実際に渋滞ポイントの高速道路拡張は実施され改善が出来ていますが、ECで殊の外激増した物流量対策は関連企業に依存していて、人材確保と運搬手段の確保が追いつかなくなっていたり、不当な競争につながっているようです。

 

国が物流をコントロールできるのは、かつてのよう国営の輸送組織は存在しないので、法規制・緩和でしかできない以上は的確な国の関与が必要ですが、まだまだ不足に見えます。

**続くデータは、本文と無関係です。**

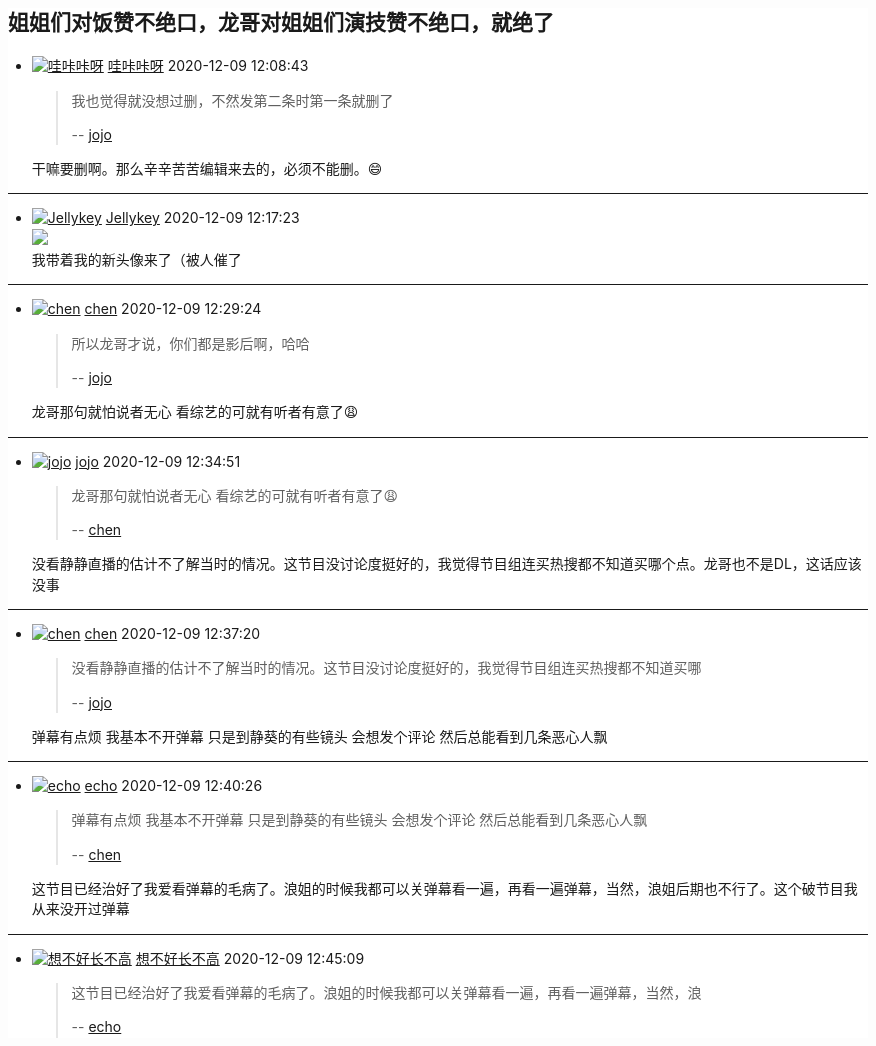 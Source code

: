  姐姐们对饭赞不绝口，龙哥对姐姐们演技赞不绝口，就绝了  
---
* [![哇咔咔呀](../../image/icon/u213342632-5.jpg)](https://www.douban.com/people/213342632/)    [哇咔咔呀](https://www.douban.com/people/213342632/)    2020-12-09 12:08:43  
  >我也觉得就没想过删，不然发第二条时第一条就删了  
  >
  >-- [jojo](https://www.douban.com/people/169291539/)  
  
  干嘛要删啊。那么辛辛苦苦编辑来去的，必须不能删。😄  
---
* [![Jellykey](../../image/icon/u227281208-18.jpg)](https://www.douban.com/people/227281208/)    [Jellykey](https://www.douban.com/people/227281208/)    2020-12-09 12:17:23  
  ![](../../image/richtext/p42937198.jpg)  
  我带着我的新头像来了（被人催了  
---
* [![chen](../../image/icon/u179141216-2.jpg)](https://www.douban.com/people/179141216/)    [chen](https://www.douban.com/people/179141216/)    2020-12-09 12:29:24  
  >所以龙哥才说，你们都是影后啊，哈哈  
  >
  >-- [jojo](https://www.douban.com/people/169291539/)  
  
  龙哥那句就怕说者无心 看综艺的可就有听者有意了😩  
---
* [![jojo](../../image/icon/user_normal.jpg)](https://www.douban.com/people/169291539/)    [jojo](https://www.douban.com/people/169291539/)    2020-12-09 12:34:51  
  >龙哥那句就怕说者无心 看综艺的可就有听者有意了😩  
  >
  >-- [chen](https://www.douban.com/people/179141216/)  
  
  没看静静直播的估计不了解当时的情况。这节目没讨论度挺好的，我觉得节目组连买热搜都不知道买哪个点。龙哥也不是DL，这话应该没事  
---
* [![chen](../../image/icon/u179141216-2.jpg)](https://www.douban.com/people/179141216/)    [chen](https://www.douban.com/people/179141216/)    2020-12-09 12:37:20  
  >没看静静直播的估计不了解当时的情况。这节目没讨论度挺好的，我觉得节目组连买热搜都不知道买哪  
  >
  >-- [jojo](https://www.douban.com/people/169291539/)  
  
  弹幕有点烦 我基本不开弹幕 只是到静葵的有些镜头 会想发个评论 然后总能看到几条恶心人飘  
---
* [![echo](../../image/icon/u219314368-2.jpg)](https://www.douban.com/people/219314368/)    [echo](https://www.douban.com/people/219314368/)    2020-12-09 12:40:26  
  >弹幕有点烦 我基本不开弹幕 只是到静葵的有些镜头 会想发个评论 然后总能看到几条恶心人飘  
  >
  >-- [chen](https://www.douban.com/people/179141216/)  
  
  这节目已经治好了我爱看弹幕的毛病了。浪姐的时候我都可以关弹幕看一遍，再看一遍弹幕，当然，浪姐后期也不行了。这个破节目我从来没开过弹幕  
---
* [![想不好长不高](../../image/icon/u4098918-4.jpg)](https://www.douban.com/people/4098918/)    [想不好长不高](https://www.douban.com/people/4098918/)    2020-12-09 12:45:09  
  >这节目已经治好了我爱看弹幕的毛病了。浪姐的时候我都可以关弹幕看一遍，再看一遍弹幕，当然，浪  
  >
  >-- [echo](https://www.douban.com/people/219314368/)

その管理の中心となる国交省が、将来的な視野で自動運転への準備をするのは良いのですが、その前に現状の交通量増加対策に集中すべき時期であり、遅くとも一年以内に結果を出さなくてはならない課題を、どのようにしていくのか注目したいです。

 

 政治・主要経済の中心が東京一箇所に集中しすぎた弊害は、国内経済の血液に例えられる交通・物流のスムース化に影響していて、目が届かないが故に往々にして偏った政策になりやすい点は未だ改善が遅れています。

一概に地政学的な中央集権化が悪いとは言い切れませんが、距離の差はそのまま目が届きにくくなるのも事実なので、国土全体をバランスよく見据えた、政策ポイントの見直しを真剣に実施すべきではないかと考えます。